Pero Yan Zheyun sabía que los sirvientes y guardias pendientes de cada palabra de su emperador afuera ya estaban comenzando a sudar frío.

—En respuesta a Su Majestad —fue la tímida respuesta del acorralado eunuco de la puerta—, este servidor envió aviso al Buró Médico Imperial antes de correr a informar de este asunto…
—Has hecho bien —dijo Liu Yao.

Cuando Yan Zheyun tomó con suavidad la mano de Liu Yao en la suya, sintió que el agarre de Liu Yao se tensaba como si se aferrara a un salvavidas.

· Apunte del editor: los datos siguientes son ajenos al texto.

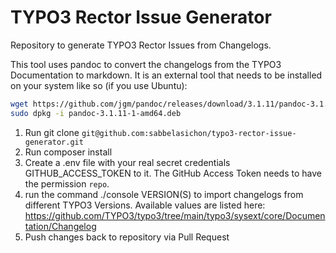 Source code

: TYPO3 Rector Issue Generator
============================

Repository to generate TYPO3 Rector Issues from Changelogs.

This tool uses pandoc to convert the changelogs from the TYPO3 Documentation to markdown.
It is an external tool that needs to be installed on your system like so (if you use Ubuntu):

```bash
wget https://github.com/jgm/pandoc/releases/download/3.1.11/pandoc-3.1.11-1-amd64.deb
sudo dpkg -i pandoc-3.1.11-1-amd64.deb
```

1. Run git clone `git@github.com:sabbelasichon/typo3-rector-issue-generator.git`
2. Run composer install
3. Create a .env file with your real secret credentials GITHUB_ACCESS_TOKEN to it. The GitHub Access Token needs to have the permission `repo`. 
4. run the command ./console VERSION(S) to import changelogs from different TYPO3 Versions. Available values are listed here: https://github.com/TYPO3/typo3/tree/main/typo3/sysext/core/Documentation/Changelog
5. Push changes back to repository via Pull Request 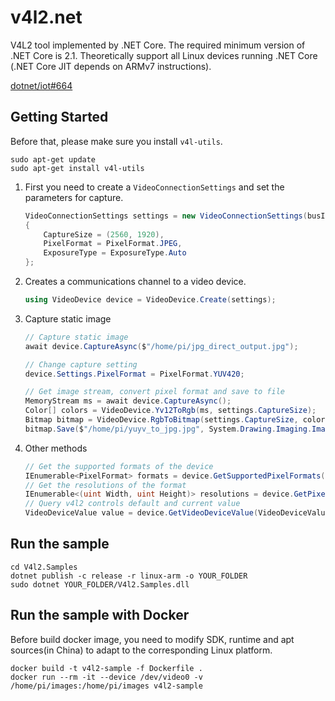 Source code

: # v4l2.net
V4L2 tool implemented by .NET Core. The required minimum version of .NET Core is 2.1. Theoretically support all Linux devices running .NET Core (.NET Core JIT depends on ARMv7 instructions).

[dotnet/iot#664](https://github.com/dotnet/iot/pull/664)

## Getting Started
Before that, please make sure you install `v4l-utils`.
```
sudo apt-get update
sudo apt-get install v4l-utils
```

1. First you need to create a `VideoConnectionSettings` and set the parameters for capture.
    ```C#
    VideoConnectionSettings settings = new VideoConnectionSettings(busId: 0)
    {
        CaptureSize = (2560, 1920),
        PixelFormat = PixelFormat.JPEG,
        ExposureType = ExposureType.Auto
    };
    ```
2. Creates a communications channel to a video device.
    ```C#
    using VideoDevice device = VideoDevice.Create(settings);
    ```
3. Capture static image
    ```C#
    // Capture static image
    await device.CaptureAsync($"/home/pi/jpg_direct_output.jpg");

    // Change capture setting
    device.Settings.PixelFormat = PixelFormat.YUV420;

    // Get image stream, convert pixel format and save to file
    MemoryStream ms = await device.CaptureAsync();
    Color[] colors = VideoDevice.Yv12ToRgb(ms, settings.CaptureSize);
    Bitmap bitmap = VideoDevice.RgbToBitmap(settings.CaptureSize, colors);
    bitmap.Save($"/home/pi/yuyv_to_jpg.jpg", System.Drawing.Imaging.ImageFormat.Jpeg);
    ```
4. Other methods
    ```C#
    // Get the supported formats of the device
    IEnumerable<PixelFormat> formats = device.GetSupportedPixelFormats();
    // Get the resolutions of the format
    IEnumerable<(uint Width, uint Height)> resolutions = device.GetPixelFormatResolutions(PixelFormat.YUYV));
    // Query v4l2 controls default and current value
    VideoDeviceValue value = device.GetVideoDeviceValue(VideoDeviceValueType.Rotate);
    ```

## Run the sample
```
cd V4l2.Samples
dotnet publish -c release -r linux-arm -o YOUR_FOLDER
sudo dotnet YOUR_FOLDER/V4l2.Samples.dll
```

## Run the sample with Docker
Before build docker image, you need to modify SDK, runtime and apt sources(in China) to adapt to the corresponding Linux platform.

```
docker build -t v4l2-sample -f Dockerfile .
docker run --rm -it --device /dev/video0 -v /home/pi/images:/home/pi/images v4l2-sample
```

Los sucesos de los últimos días ya habían dejado al emperador al borde del abismo mientras encabezaba una campaña contra un oponente invisible que podía ser cualquiera de las caras que lo saludaban en la corte.

Ahora, saber que había alguien cuyo alcance se extendía con tanta facilidad hacia el palacio interior, el hogar de Liu Yao, era la gota que colmaba el vaso.

—Cao Mingbao —dijo Yan Zheyun.

El Eunuco Jefe Cao no necesitó que le dijeran para saber lo que se esperaba de él.

Dio un paso adelante e hizo una reverencia concisa, entrando en el ritmo del Jefe del Depósito del Este sin perder un compás.

—Este viejo servidor se asegurará personalmente de que todos los sirvientes del Palacio Xueyu sean detenidos de inmediato y las puertas cerradas mientras esperamos las órdenes posteriores de Su Majestad —prometió el Eunuco Jefe Cao.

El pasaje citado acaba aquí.